Write out the entries exactly. None of the pictures should appear in the copy.
# # # # # # #
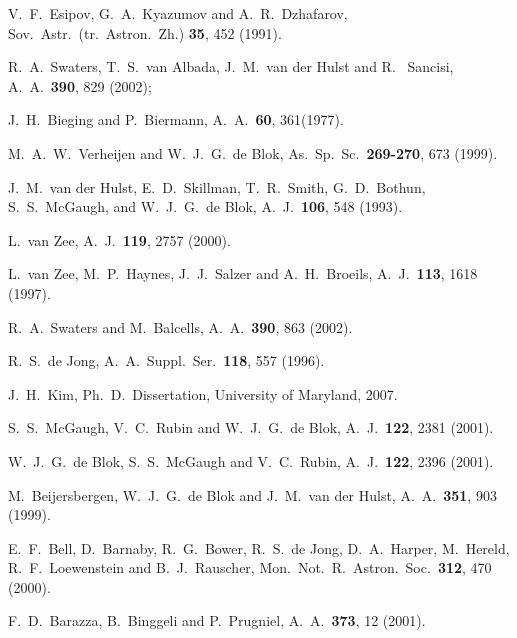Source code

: \documentclass[preprint,aps]{revtex4}
\begin{document}
\begin{thebibliography}{}
  V.~F.~Esipov, G.~A.~Kyazumov and A.~R.~Dzhafarov,  Sov.~Astr.~(tr.~Astron.~Zh.) {\bf 35}, 452 (1991).

 R.~A.~Swaters, T.~S.~van Albada, J.~M.~van der Hulst and R.~ Sancisi,
A.~A.~{\bf 390}, 829 (2002); 



 J.~H.~Bieging and P.~Biermann, A.~A.~{\bf 60}, 361(1977).





 M.~A.~W.~Verheijen and  W.~J.~G.~de Blok, As.~Sp.~Sc.~{\bf 269-270}, 673 (1999).

 J.~M.~van der Hulst, E.~D.~Skillman, T.~R.~Smith, G.~D.~Bothun, S.~S.~McGaugh, and W.~J.~G.~de Blok, A.~J.~{\bf 106}, 548 (1993).

  L.~van Zee, A.~J.~{\bf 119}, 2757 (2000).



  L.~van Zee, M.~P.~Haynes, J.~J.~Salzer and A.~H.~Broeils, A.~J.~{\bf 113}, 1618 (1997).

 R.~A.~Swaters and M.~Balcells, A.~A.~{\bf 390}, 863 (2002). 


 R.~S.~de Jong, A.~A.~Suppl.~Ser.~{\bf 118}, 557 (1996).

 J.~H.~Kim, Ph.~D.~Dissertation, University of Maryland, 2007. 


 S.~S.~McGaugh, V.~C.~Rubin and W.~J.~G.~de Blok, A.~J.~{\bf 122}, 2381 (2001).

  W.~J.~G.~de Blok, S.~S.~McGaugh and V.~C.~Rubin, A.~J.~{\bf 122}, 2396 (2001).

 M.~Beijersbergen, W.~J.~G.~de Blok and J.~M.~van der Hulst, A.~A.~{\bf 351}, 903 (1999).

 E.~F.~Bell, D.~Barnaby, R.~G.~Bower, R.~S.~de Jong,
D.~A.~Harper,  M.~Hereld, R.~F.~Loewenstein and B.~J.~Rauscher, Mon.~Not.~R.~Astron.~Soc.~{\bf 312}, 470 (2000).


 F.~D.~Barazza, B.~Binggeli and P.~Prugniel, A.~A.~{\bf 373},
12 (2001).


























\end{thebibliography}
\end{document}
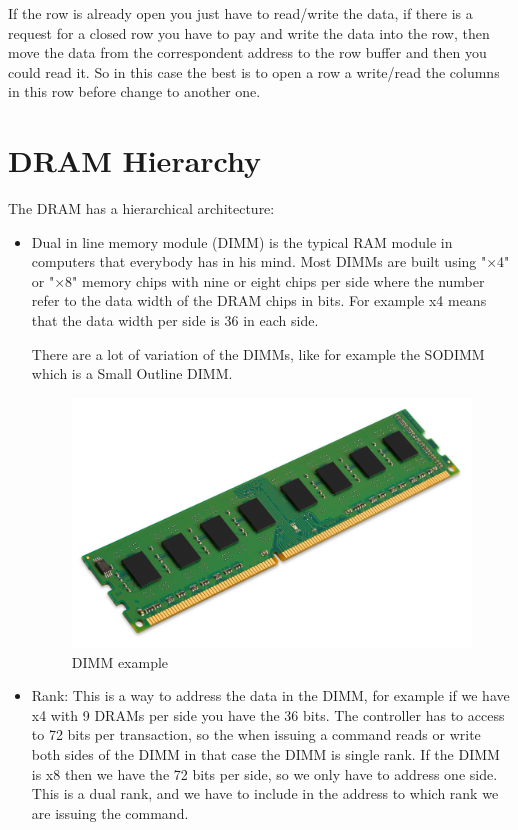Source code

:If the row is already open you just have to read/write the data, if there is a request for a closed row you have to pay and write the data into the row, then move the data from the correspondent address to the row buffer and then you could read it.
So in this case the best is to open a row a write/read the columns in this row before change to another one.

\section{DRAM Hierarchy}

The DRAM has a hierarchical architecture:
\begin{itemize}
    \item Dual in line memory module (DIMM) is the typical RAM module in computers that everybody has in his mind. Most DIMMs are built using "×4" or "×8" memory chips with nine or eight chips per side where the number refer to the data width of the DRAM chips in bits. For example x4 means that the data width per side is 36 in each side.  
    
    There are a lot of variation of the DIMMs, like for example the SODIMM which is a Small Outline DIMM.
    
    \begin{figure}
        \centering
        \includegraphics[scale=0.08]{img/ram.jpg}
        \caption{DIMM example}
        \label{fig:ram}
    \end{figure}
    
    \item Rank: This is a way to address the data in the DIMM, for example if we have x4 with 9 DRAMs per side you have the 36 bits. The controller has to access to 72 bits per transaction, so the when issuing a command reads or write both sides of the DIMM in that case the DIMM is single rank. If the DIMM is x8 then we have the 72 bits per side, so we only have to address one side. This is a dual rank, and we have to include in the address to which rank we are issuing the command.
    

\end{itemize}
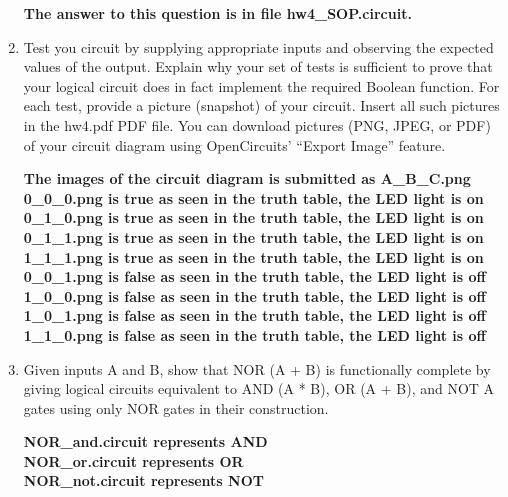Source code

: \documentclass{article}
\begin{document}
\begin{enumerate}
        \begin{center}
            \textbf{The answer to this question is in file hw4\_SOP.circuit.}
        \end{center}
        \item Test you circuit by supplying appropriate inputs and observing the expected values of the
        output. Explain why your set of tests is sufficient to prove that your logical circuit does in
        fact implement the required Boolean function. For each test, provide a picture (snapshot) of
        your circuit. Insert all such pictures in the hw4.pdf PDF file. You can download pictures
        (PNG, JPEG, or PDF) of your circuit diagram using OpenCircuits’ “Export Image” feature.
        \begin{center}
            \textbf{The images of the circuit diagram is submitted as A\_B\_C.png}\\[0.25in]
            \textbf{0\_0\_0.png is true as seen in the truth table, the LED light is on}\\
            \textbf{0\_1\_0.png is true as seen in the truth table, the LED light is on}\\
            \textbf{0\_1\_1.png is true as seen in the truth table, the LED light is on}\\
            \textbf{1\_1\_1.png is true as seen in the truth table, the LED light is on}\\
            \textbf{0\_0\_1.png is false as seen in the truth table, the LED light is off}\\
            \textbf{1\_0\_0.png is false as seen in the truth table, the LED light is off}\\
            \textbf{1\_0\_1.png is false as seen in the truth table, the LED light is off}\\
            \textbf{1\_1\_0.png is false as seen in the truth table, the LED light is off}\\
        \end{center}
        \item Given inputs A and B, show that NOR {(A + B)} is functionally complete by giving logical
        circuits equivalent to AND {(A * B)}, OR {(A + B)}, and NOT {A} gates using only NOR
        gates in their construction.
        \begin{center}
            \textbf{NOR\_and.circuit represents AND}\\
            \textbf{NOR\_or.circuit represents OR}\\
            \textbf{NOR\_not.circuit represents NOT}

\end{center}
\end{enumerate}
\end{document}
# # # # # # #
ANSWER SECTION:
Source code

: \documentclass[preprint,aps]{revtex4}
\begin{document}
\begin{thebibliography}{}
  V.~F.~Esipov, G.~A.~Kyazumov and A.~R.~Dzhafarov,  Sov.~Astr.~(tr.~Astron.~Zh.) {\bf 35}, 452 (1991).

 R.~A.~Swaters, T.~S.~van Albada, J.~M.~van der Hulst and R.~ Sancisi,
A.~A.~{\bf 390}, 829 (2002); 



 J.~H.~Bieging and P.~Biermann, A.~A.~{\bf 60}, 361(1977).





 M.~A.~W.~Verheijen and  W.~J.~G.~de Blok, As.~Sp.~Sc.~{\bf 269-270}, 673 (1999).

 J.~M.~van der Hulst, E.~D.~Skillman, T.~R.~Smith, G.~D.~Bothun, S.~S.~McGaugh, and W.~J.~G.~de Blok, A.~J.~{\bf 106}, 548 (1993).

  L.~van Zee, A.~J.~{\bf 119}, 2757 (2000).



  L.~van Zee, M.~P.~Haynes, J.~J.~Salzer and A.~H.~Broeils, A.~J.~{\bf 113}, 1618 (1997).

 R.~A.~Swaters and M.~Balcells, A.~A.~{\bf 390}, 863 (2002). 


 R.~S.~de Jong, A.~A.~Suppl.~Ser.~{\bf 118}, 557 (1996).

 J.~H.~Kim, Ph.~D.~Dissertation, University of Maryland, 2007. 


 S.~S.~McGaugh, V.~C.~Rubin and W.~J.~G.~de Blok, A.~J.~{\bf 122}, 2381 (2001).

  W.~J.~G.~de Blok, S.~S.~McGaugh and V.~C.~Rubin, A.~J.~{\bf 122}, 2396 (2001).

 M.~Beijersbergen, W.~J.~G.~de Blok and J.~M.~van der Hulst, A.~A.~{\bf 351}, 903 (1999).

 E.~F.~Bell, D.~Barnaby, R.~G.~Bower, R.~S.~de Jong,
D.~A.~Harper,  M.~Hereld, R.~F.~Loewenstein and B.~J.~Rauscher, Mon.~Not.~R.~Astron.~Soc.~{\bf 312}, 470 (2000).


 F.~D.~Barazza, B.~Binggeli and P.~Prugniel, A.~A.~{\bf 373},
12 (2001).


























\end{thebibliography}
\end{document}
Source code

:If the row is already open you just have to read/write the data, if there is a request for a closed row you have to pay and write the data into the row, then move the data from the correspondent address to the row buffer and then you could read it.
So in this case the best is to open a row a write/read the columns in this row before change to another one.

\section{DRAM Hierarchy}

The DRAM has a hierarchical architecture:
\begin{itemize}
    \item Dual in line memory module (DIMM) is the typical RAM module in computers that everybody has in his mind. Most DIMMs are built using "×4" or "×8" memory chips with nine or eight chips per side where the number refer to the data width of the DRAM chips in bits. For example x4 means that the data width per side is 36 in each side.  
    
    There are a lot of variation of the DIMMs, like for example the SODIMM which is a Small Outline DIMM.
    
    \begin{figure}
        \centering
        \includegraphics[scale=0.08]{img/ram.jpg}
        \caption{DIMM example}
        \label{fig:ram}
    \end{figure}
    
    \item Rank: This is a way to address the data in the DIMM, for example if we have x4 with 9 DRAMs per side you have the 36 bits. The controller has to access to 72 bits per transaction, so the when issuing a command reads or write both sides of the DIMM in that case the DIMM is single rank. If the DIMM is x8 then we have the 72 bits per side, so we only have to address one side. This is a dual rank, and we have to include in the address to which rank we are issuing the command.
    

\end{itemize}
Source code

: \documentclass{article}
\begin{document}
\begin{enumerate}
        \begin{center}
            \textbf{The answer to this question is in file hw4\_SOP.circuit.}
        \end{center}
        \item Test you circuit by supplying appropriate inputs and observing the expected values of the
        output. Explain why your set of tests is sufficient to prove that your logical circuit does in
        fact implement the required Boolean function. For each test, provide a picture (snapshot) of
        your circuit. Insert all such pictures in the hw4.pdf PDF file. You can download pictures
        (PNG, JPEG, or PDF) of your circuit diagram using OpenCircuits’ “Export Image” feature.
        \begin{center}
            \textbf{The images of the circuit diagram is submitted as A\_B\_C.png}\\[0.25in]
            \textbf{0\_0\_0.png is true as seen in the truth table, the LED light is on}\\
            \textbf{0\_1\_0.png is true as seen in the truth table, the LED light is on}\\
            \textbf{0\_1\_1.png is true as seen in the truth table, the LED light is on}\\
            \textbf{1\_1\_1.png is true as seen in the truth table, the LED light is on}\\
            \textbf{0\_0\_1.png is false as seen in the truth table, the LED light is off}\\
            \textbf{1\_0\_0.png is false as seen in the truth table, the LED light is off}\\
            \textbf{1\_0\_1.png is false as seen in the truth table, the LED light is off}\\
            \textbf{1\_1\_0.png is false as seen in the truth table, the LED light is off}\\
        \end{center}
        \item Given inputs A and B, show that NOR {(A + B)} is functionally complete by giving logical
        circuits equivalent to AND {(A * B)}, OR {(A + B)}, and NOT {A} gates using only NOR
        gates in their construction.
        \begin{center}
            \textbf{NOR\_and.circuit represents AND}\\
            \textbf{NOR\_or.circuit represents OR}\\
            \textbf{NOR\_not.circuit represents NOT}

\end{center}
\end{enumerate}
\end{document}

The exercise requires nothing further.